In the comments, one developer wrote that "an LLM is closer to a code-autocomplete tool than an architecture decision-maker." Another pointed out that "the problem is the model doesn't know its answer is wrong even when it is." Those two lines compress the heart of the debate.

A chatbot "personality hacking" case reported the same day reads in this context as well. With a cleverly constructed system prompt, a chatbot could be made to respond outside its assigned role boundaries. In other words, developer communities and everyday users alike are now at the stage of probing — through direct experimentation — exactly how much authority to grant AI agents.

Anthropic's decision to release 'knowledge-work-plugins' as public open source at this moment reads as a response to that debate. The design direction: constrain AI not as an entity controlling the whole system, but as plugins that assist with specific tasks. It aligns with the community's hard-won conclusion that "Claude should be a plugin, not an architect."

The argument over how wide a role to allow AI agents is, in the end, a question of setting trust boundaries. It echoes a view emphasized in practical business books: when you grant authority to a new tool or partner without defining a clear scope of responsibility in the first 90 days or so, the cleanup costs later grow out of all proportion. AI agents are no different. If you don't concretely limit their role early on, plausible-but-off-context outputs pile up, and unwinding them takes longer than doing the work yourself would have.
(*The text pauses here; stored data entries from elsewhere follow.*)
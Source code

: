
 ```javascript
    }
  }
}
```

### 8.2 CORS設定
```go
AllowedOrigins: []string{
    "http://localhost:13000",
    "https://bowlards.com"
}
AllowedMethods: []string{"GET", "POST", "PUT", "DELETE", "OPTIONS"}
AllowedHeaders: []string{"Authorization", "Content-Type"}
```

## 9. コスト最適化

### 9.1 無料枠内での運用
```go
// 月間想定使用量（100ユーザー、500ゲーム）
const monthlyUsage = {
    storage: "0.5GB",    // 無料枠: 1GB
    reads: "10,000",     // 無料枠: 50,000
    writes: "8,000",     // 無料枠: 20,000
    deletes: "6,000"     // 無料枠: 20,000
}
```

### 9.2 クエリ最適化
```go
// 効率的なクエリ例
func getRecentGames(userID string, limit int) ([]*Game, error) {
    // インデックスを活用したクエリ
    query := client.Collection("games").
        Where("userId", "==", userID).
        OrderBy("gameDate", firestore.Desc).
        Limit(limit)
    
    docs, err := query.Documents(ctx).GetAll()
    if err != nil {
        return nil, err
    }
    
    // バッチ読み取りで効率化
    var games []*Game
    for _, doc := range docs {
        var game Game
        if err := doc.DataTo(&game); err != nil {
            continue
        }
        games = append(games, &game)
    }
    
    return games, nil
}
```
Three Concrete Checks Solo Founders Should Run Right Now

Don't be optimistic about how far AI API prices will fall. HBM supply constraints won't resolve quickly. Samsung's HBM3E yield problems persisted throughout 2024, and SK Hynix's new fab ramp-ups for expanding supply stretch across 2025 and 2026. If you've built workflows that treat AI APIs as effectively unlimited, this is the moment to recheck the cost structure. Token-heavy work in particular — image generation, processing large documents — is likely to be sensitive to future price swings.
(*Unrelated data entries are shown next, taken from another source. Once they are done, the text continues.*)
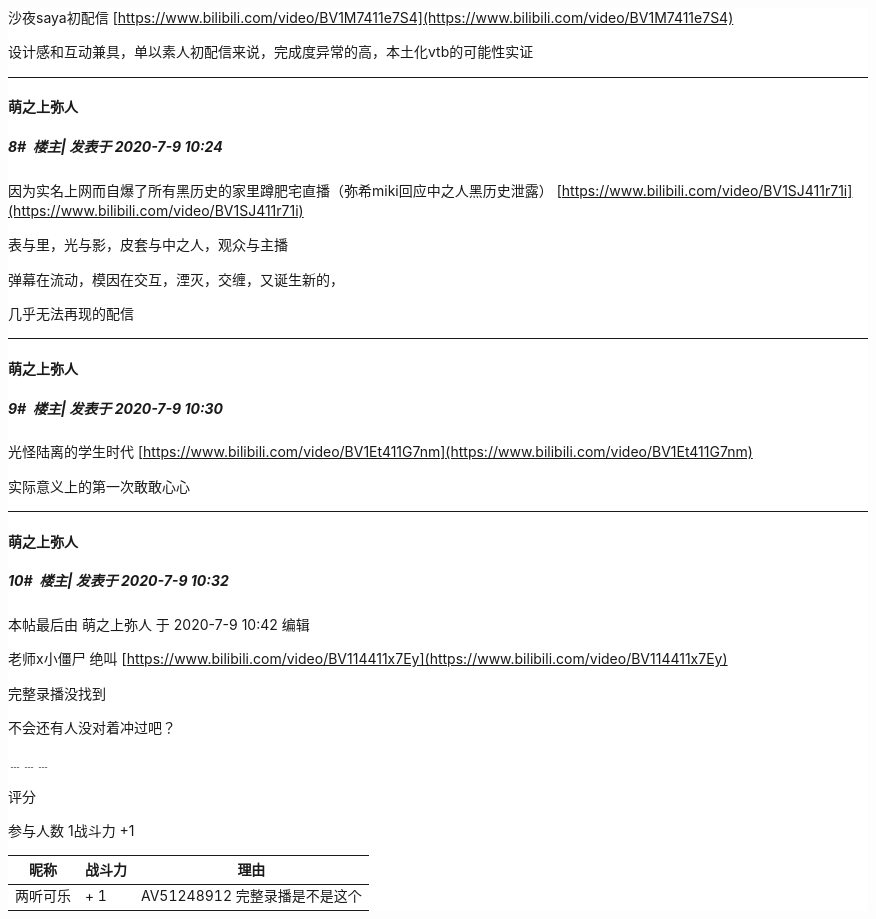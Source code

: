 
沙夜saya初配信
[https://www.bilibili.com/video/BV1M7411e7S4](https://www.bilibili.com/video/BV1M7411e7S4)

设计感和互动兼具，单以素人初配信来说，完成度异常的高，本土化vtb的可能性实证


-----

####  萌之上弥人  
##### 8#         楼主| 发表于 2020-7-9 10:24


因为实名上网而自爆了所有黑历史的家里蹲肥宅直播（弥希miki回应中之人黑历史泄露）
[https://www.bilibili.com/video/BV1SJ411r71i](https://www.bilibili.com/video/BV1SJ411r71i)

表与里，光与影，皮套与中之人，观众与主播

弹幕在流动，模因在交互，湮灭，交缠，又诞生新的，

几乎无法再现的配信


-----

####  萌之上弥人  
##### 9#         楼主| 发表于 2020-7-9 10:30


光怪陆离的学生时代
[https://www.bilibili.com/video/BV1Et411G7nm](https://www.bilibili.com/video/BV1Et411G7nm)

实际意义上的第一次敢敢心心


-----

####  萌之上弥人  
##### 10#         楼主| 发表于 2020-7-9 10:32


 本帖最后由 萌之上弥人 于 2020-7-9 10:42 编辑 

老师x小僵尸 绝叫
[https://www.bilibili.com/video/BV114411x7Ey](https://www.bilibili.com/video/BV114411x7Ey)

完整录播没找到

不会还有人没对着冲过吧？


﹍﹍﹍

评分


 参与人数 1战斗力 +1

|昵称|战斗力|理由|
|----|---|---|
| 两听可乐| + 1|AV51248912 完整录播是不是这个|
Consciously mark the moments you hand 'design' to AI. For clearly bounded tasks — drafting copy, summarizing research, automating repetitive documents — AI delivers a real speed boost. But in areas that demand context and judgment — strategic planning, service architecture, deciding the direction of customer communication — adopting AI output wholesale risks following an answer that's plausible but doesn't fit your situation. "Don't use Claude as an architect" isn't a warning for developers alone. Business strategy, content structure, and pricing design all sit inside the same boundary.

Write down, once, what role your AI tools play. Specify which model handles which task and who makes the final call on the output. For a solo founder this is a promise to yourself — but without it, you drift into the habit of adopting AI output unconsciously. A working rule like "GPT-4o generates first drafts; I personally review every client proposal before it goes out" heads off the situations where role boundaries blur.
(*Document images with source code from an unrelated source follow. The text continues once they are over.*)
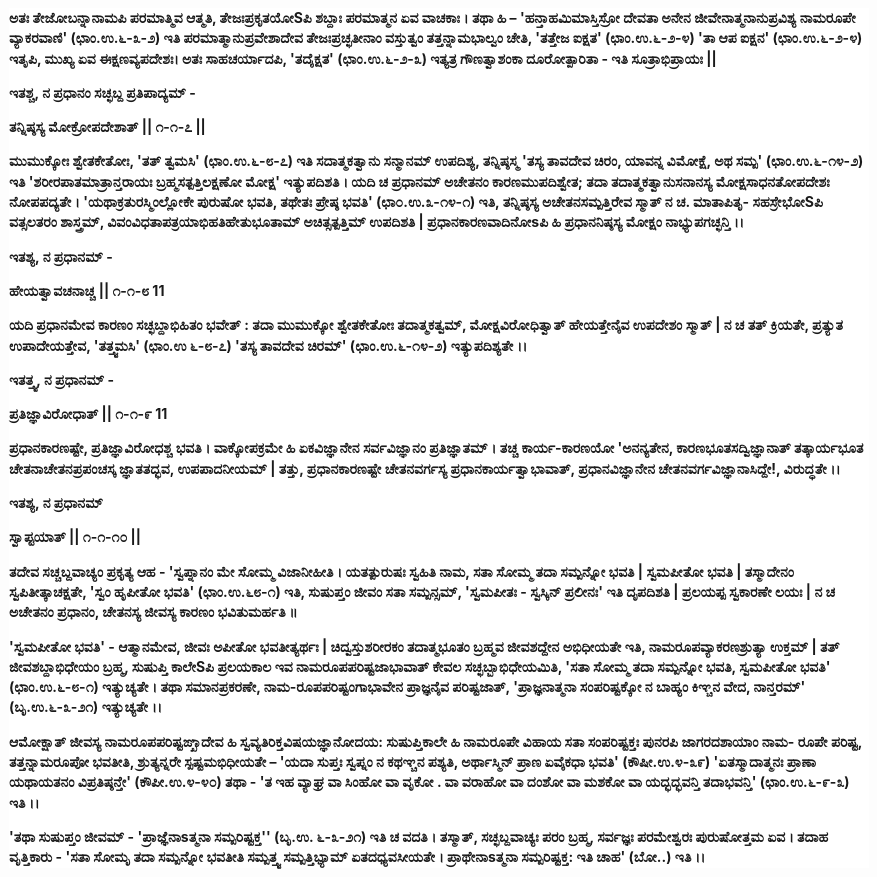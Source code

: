 **ಅತಃ ತೇಜೋಬನ್ನಾನಾಮಪಿ ಪರಮಾತ್ಮಿವ ಆತ್ಮತಿ, ತೇಜಃಪ್ರಕೃತಯೋSಪಿ ಶಬ್ದಾಃ ಪರಮಾತ್ಮನ ಏವ ವಾಚಕಾಃ । ತಥಾ ಹಿ – 'ಹನ್ತಾಹಮಿಮಾಸ್ತಿಸ್ರೋ ದೇವತಾ ಅನೇನ ಜೀವೇನಾತ್ಮನಾನುಪ್ರವಿಶ್ಯ ನಾಮರೂಪೇ ವ್ಯಾಕರವಾಣಿ' (ಛಾಂ.ಉ.೬-೩-೨) ಇತಿ ಪರಮಾತ್ಮಾನುಪ್ರವೇಶಾದೇವ ತೇಜಃಪ್ರಚ್ಛತೀನಾಂ ವಸ್ತುತ್ವಂ ತತ್ತನ್ನಾಮಭಾಲ್ವಂ ಚೇತಿ, 'ತತ್ತೇಜ ಐಕ್ಷತ' (ಛಾಂ.ಉ.೬-೨-೪) 'ತಾ ಆಪ ಐಕ್ಷನ' (ಛಾಂ.ಉ.೬-೨-೪) ಇತೃಪಿ, ಮುಖ್ಯ ಏವ ಈಕ್ಷಣವ್ಯಪದೇಶಃ। ಅತಃ ಸಾಹಚರ್ಯಾದಪಿ, 'ತದೈಕ್ಷತ' (ಛಾಂ.ಉ.೬-೨-೩) ಇತ್ಯತ್ರ ಗೌಣತ್ವಾಶಂಕಾ ದೂರೋತ್ಪಾರಿತಾ - ಇತಿ ಸೂತ್ರಾಭಿಪ್ರಾಯಃ ||**

**ಇತಶ್ಚ, ನ ಪ್ರಧಾನಂ ಸಚ್ಛಬ್ದ ಪ್ರತಿಪಾದ್ಯಮ್ -**

**ತನ್ನಿಷ್ಠಸ್ಯ ಮೋಕ್ರೋಪದೇಶಾತ್ || ೧-೧-೭ ||**

**ಮುಮುಕ್ಕೋಃ ಶ್ವೇತಕೇತೋಃ, 'ತತ್ ತ್ವಮಸಿ' (ಛಾಂ.ಉ.೬-೮-೭) ಇತಿ ಸದಾತ್ಮಕತ್ವಾನು ಸನ್ಮಾನಮ್ ಉಪದಿಶ್ಯ, ತನ್ನಿಷ್ಠಸ್ಮ 'ತಸ್ಯ ತಾವದೇವ ಚಿರಂ, ಯಾವನ್ನ ವಿಮೋಕ್ಷೆ, ಅಥ ಸಮ್ಪ' (ಛಾಂ.ಉ.೬-೧೪-೨) ಇತಿ 'ಶರೀರಪಾತಮಾತ್ರಾನ್ತರಾಯಃ ಬ್ರಹ್ಮಸತ್ಪತ್ತಿಲಕ್ಷಣೋ ಮೋಕ್ಷ' ಇತ್ಯುಪದಿಶತಿ । ಯದಿ ಚ ಪ್ರಧಾನಮ್ ಅಚೇತನಂ ಕಾರಣಮುಪದಿಶ್ವೇತ; ತದಾ ತದಾತ್ಮಕತ್ವಾನುಸನಾನಸ್ಯ ಮೋಕ್ಷಸಾಧನತೋಪದೇಶಃ ನೋಪಪದ್ಯತೇ । 'ಯಥಾಕ್ರತುರಸ್ಮಿಂಲ್ಲೋಕೇ ಪುರುಷೋ ಭವತಿ, ತಥೇತಃ ಪ್ರೇಷ್ಠ ಭವತಿ' (ಛಾ೦.ಉ.೩-೧೪-೧) ಇತಿ, ತನ್ನಿಷ್ಠಸ್ಯ ಅಚೇತನಸಮ್ಪತ್ತಿರೇವ ಸ್ಮಾತ್ ನ ಚ. ಮಾತಾಪಿತೃ- ಸಹಸ್ರೇಭೋSಪಿ ವತ್ಸಲತರಂ ಶಾಸ್ತ್ರಮ್, ವಿವಂವಿಧತಾಪತ್ರಯಾಭಿಹತಿಹೇತುಭೂತಾಮ್ ಅಚಿತ್ಸತ್ಪತ್ತಿಮ್ ಉಪದಿಶತಿ | ಪ್ರಧಾನಕಾರಣವಾದಿನೋsಪಿ ಹಿ ಪ್ರಧಾನನಿಷ್ಠಸ್ಯ ಮೋಕ್ಷಂ ನಾಭ್ಯುಪಗಚ್ಛನ್ತಿ ।।**

**ಇತಶ್ಯ, ನ ಪ್ರಧಾನಮ್ -**

**ಹೇಯತ್ವಾವಚನಾಚ್ಚ || ೧-೧-೮ 11**

**ಯದಿ ಪ್ರಧಾನಮೇವ ಕಾರಣಂ ಸಚ್ಛಬ್ದಾಭಿಹಿತಂ ಭವೇತ್ : ತದಾ ಮುಮುಕ್ಕೋ ಶ್ವೇತಕೇತೋಃ ತದಾತ್ಮಕತ್ವಮ್, ಮೋಕ್ಷವಿರೋಧಿತ್ವಾತ್ ಹೇಯತ್ತೇನೈವ ಉಪದೇಶಂ ಸ್ಮಾತ್ | ನ ಚ ತತ್ ಕ್ರಿಯತೇ, ಪ್ರತ್ಯುತ ಉಪಾದೇಯತ್ತೇವ, 'ತತ್ತ್ವಮಸಿ' (ಛಾಂ.ಉ ೬-೮-೭) 'ತಸ್ಯ ತಾವದೇವ ಚಿರಮ್' (ಛಾಂ.ಉ.೬-೧೪-೨) ಇತ್ಯುಪದಿಶ್ಯತೇ ।।**

**ಇತತ್ತ್ವ, ನ ಪ್ರಧಾನಮ್ -**

**ಪ್ರತಿಜ್ಞಾವಿರೋಧಾತ್ || ೧-೧-೯ 11**

**ಪ್ರಧಾನಕಾರಣಷ್ಟೇ, ಪ್ರತಿಜ್ಞಾವಿರೋಧಶ್ಚ ಭವತಿ । ವಾಕ್ಕೋಪಕ್ರಮೇ ಹಿ ಏಕವಿಜ್ಞಾನೇನ ಸರ್ವವಿಜ್ಞಾನಂ ಪ್ರತಿಜ್ಞಾತಮ್ । ತಚ್ಚ ಕಾರ್ಯ-ಕಾರಣಯೋ 'ಅನನ್ಯತೇನ, ಕಾರಣಭೂತಸದ್ವಿಜ್ಞಾನಾತ್ ತತ್ಕಾರ್ಯಭೂತ ಚೇತನಾಚೇತನಪ್ರಪಂಚಸ್ಕ ಜ್ಞಾತತದ್ಭವ, ಉಪಪಾದನೀಯಮ್ | ತತ್ತು, ಪ್ರಧಾನಕಾರಣಷ್ಟೇ ಚೇತನವರ್ಗಸ್ಯ ಪ್ರಧಾನಕಾರ್ಯತ್ವಾಭಾವಾತ್, ಪ್ರಧಾನವಿಜ್ಞಾನೇನ ಚೇತನವರ್ಗವಿಜ್ಞಾನಾಸಿದ್ದೇ!, ವಿರುದ್ಧತೇ ।।**

**ಇತಶ್ಯ, ನ ಪ್ರಧಾನಮ್**

**ಸ್ವಾಪ್ಟಯಾತ್‌ || ೧-೧-೧೦ ||**

**ತದೇವ ಸಚ್ಚಬ್ದವಾಚ್ಯಂ ಪ್ರಕೃತ್ಯ ಆಹ - 'ಸ್ವಪ್ನಾನಂ ಮೇ ಸೋಮ್ಮ ವಿಜಾನೀಹೀತಿ । ಯತತ್ಪುರುಷಃ ಸ್ವಹಿತಿ ನಾಮ, ಸತಾ ಸೋಮ್ಮ ತದಾ ಸಮ್ಪನ್ನೋ ಭವತಿ | ಸ್ವಮಪೀತೋ ಭವತಿ | ತಸ್ಮಾದೇನಂ ಸ್ವಪಿತೀತ್ಕಾಚಕ್ಷತೇ, 'ಸ್ವಂ ಹೃಪೀತೋ ಭವತಿ' (ಛಾಂ.ಉ.೬೮-೧) ಇತಿ, ಸುಷುಪ್ತಂ ಜೀವಂ ಸತಾ ಸಮ್ಪನ್ಸಮ್, 'ಸ್ವಮಪೀತಃ - ಸ್ವಸ್ಕಿನ್ ಪ್ರಲೀನಃ' ಇತಿ ದೃಪದಿಶತಿ | ಪ್ರಲಯಪ್ಪ ಸ್ವಕಾರಣೇ ಲಯಃ | ನ ಚ ಅಚೇತನಂ ಪ್ರಧಾನಂ, ಚೇತನಸ್ಯ ಜೀವಸ್ಯ ಕಾರಣಂ ಭವಿತುಮರ್ಹತಿ ॥**

**'ಸ್ವಮಪೀತೋ ಭವತಿ' - ಆತ್ಮಾನಮೇವ, ಜೀವಃ ಅಪೀತೋ ಭವತೀತ್ಯರ್ಥಃ | ಚಿದ್ವಸ್ತುಶರೀರಕಂ ತದಾತ್ಮಭೂತಂ ಬ್ರಹ್ಮವ ಜೀವಶದ್ದೇನ ಅಭಿಧೀಯತೇ ಇತಿ, ನಾಮರೂಪವ್ಯಾಕರಣಶ್ರುತ್ಯಾ ಉಕ್ತಮ್ | ತತ್ ಜೀವಶಬ್ದಾಭಿಧೇಯಂ ಬ್ರಹ್ಮ, ಸುಷುಪ್ತಿ ಕಾಲೇSಪಿ ಪ್ರಲಯಕಾಲ ಇವ ನಾಮರೂಪಪರಿಷ್ಟಜಾಭಾವಾತ್ ಕೇವಲ ಸಚ್ಛಬ್ಬಾಭಿಧೇಯಮಿತಿ, 'ಸತಾ ಸೋಮ್ಮ ತದಾ ಸಮ್ಪನ್ನೋ ಭವತಿ, ಸ್ವಮಪೀತೋ ಭವತಿ' (ಛಾಂ.ಉ.೬-೮-೧) ಇತ್ಯುಚ್ಯತೇ । ತಥಾ ಸಮಾನಪ್ರಕರಣೇ, ನಾಮ-ರೂಪಪರಿಷ್ಟಂಗಾಭಾವೇನ ಪ್ರಾಜ್ಞನೈವ ಪರಿಷ್ಟಜಾತ್, 'ಪ್ರಾಜ್ಞನಾತ್ಮನಾ ಸಂಪರಿಷ್ಟಕ್ಕೋ ನ ಬಾಹ್ಯಂ ಕಿಞ್ಚನ ವೇದ, ನಾನ್ತರಮ್' (ಬೃ.ಉ.೬-೩-೨೧) ಇತ್ಯುಚ್ಯತೇ ।।**

**ಆಮೋಕ್ಷಾತ್ ಜೀವಸ್ಯ ನಾಮರೂಪಪರಿಷ್ಟಙ್ಖಾದೇವ ಹಿ ಸ್ವವ್ಯತಿರಿಕ್ತವಿಷಯಜ್ಞಾನೋದಯ: ಸುಷುಪ್ತಿಕಾಲೇ ಹಿ ನಾಮರೂಪೇ ವಿಹಾಯ ಸತಾ ಸಂಪರಿಷ್ಟಕ್ತಃ ಪುನರಪಿ ಜಾಗರದಶಾಯಾಂ ನಾಮ- ರೂಪೇ ಪರಿಷ್ಟ, ತತ್ತನ್ನಾಮರೂಪೋ ಭವತೀತಿ, ಶ್ರುತ್ಯನ್ನರೇ ಸ್ಪಷ್ಟಮಭಿಧೀಯತೇ – 'ಯದಾ ಸುಪ್ತಃ ಸ್ವಪ್ನಂ ನ ಕಥಞ್ಚನ ಪಶ್ಯತಿ, ಅರ್ಥಾಸ್ಮಿನ್ ಪ್ರಾಣ ಏವೈಕಧಾ ಭವತಿ' (ಕೌಷೀ.ಉ.೪-೩೯) 'ಏತಸ್ಮಾದಾತ್ಮನಃ ಪ್ರಾಣಾ ಯಥಾಯತನಂ ವಿಪ್ರತಿಷ್ಠನ್ತೇ' (ಕೌಪೀ.ಉ.೪-೪೦) ತಥಾ - 'ತ ಇಹ ವ್ಯಾಘ್ರ ವಾ ಸಿಂಹೋ ವಾ ವೃಕೋ . ವಾ ವರಾಹೋ ವಾ ದಂಶೋ ವಾ ಮಶಕೋ ವಾ ಯದ್ಭದ್ಭವನ್ತಿ ತದಾಭವನ್ತಿ' (ಛಾಂ.ಉ.೬-೯-೩) ಇತಿ ।।**

**'ತಥಾ ಸುಷುಪ್ತಂ ಜೀವಮ್ - 'ಪ್ರಾಜ್ಞೆನಾsತ್ಮನಾ ಸಮ್ಪರಿಷ್ಟಕ್ತ'' (ಬೃ.ಉ. ೬-೩-೨೧) ಇತಿ ಚ ವದತಿ । ತಸ್ಮಾತ್, ಸಚ್ಛಬ್ದವಾಚ್ಯಃ ಪರಂ ಬ್ರಹ್ಮ, ಸರ್ವಜ್ಞಃ ಪರಮೇಶ್ವರಃ ಪುರುಷೋತ್ತಮ ಏವ । ತದಾಹ ವೃತ್ತಿಕಾರು - 'ಸತಾ ಸೋಮೃ ತದಾ ಸಮ್ಪನ್ನೋ ಭವತೀತಿ ಸಮ್ಪತ್ತ್ವ ಸಮ್ಪತ್ತಿಭ್ಯಾಮ್ ಏತದಧ್ಯವಸೀಯತೇ । ಪ್ರಾಥೇನಾsತ್ಮನಾ ಸಮ್ಪರಿಷ್ಟಕ್ತ: ಇತಿ ಚಾಹ' (ಬೋ..) ಇತಿ ।।**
Most of the discomfort solo founders feel using AI tools today comes from exactly this point. The tool looks impressive, so at first you delegate a lot. Then at some point you find yourself asking, "Is this actually the direction I wanted?" The later that question arrives, the bigger the cleanup bill.

The HBM supply chain is setting the ceiling on AI services' quality and pricing, while developer communities experiment their way toward tighter boundaries on what AI agents should be allowed to do. Where these two currents cross, the decision about where — and how deeply — to bring AI into your work isn't a question of tool selection. It's a question of how you run your business. Follow the designs the tool proposes long enough, and you may find your business quietly moving in a direction shaped by the tool, without ever having decided to go there.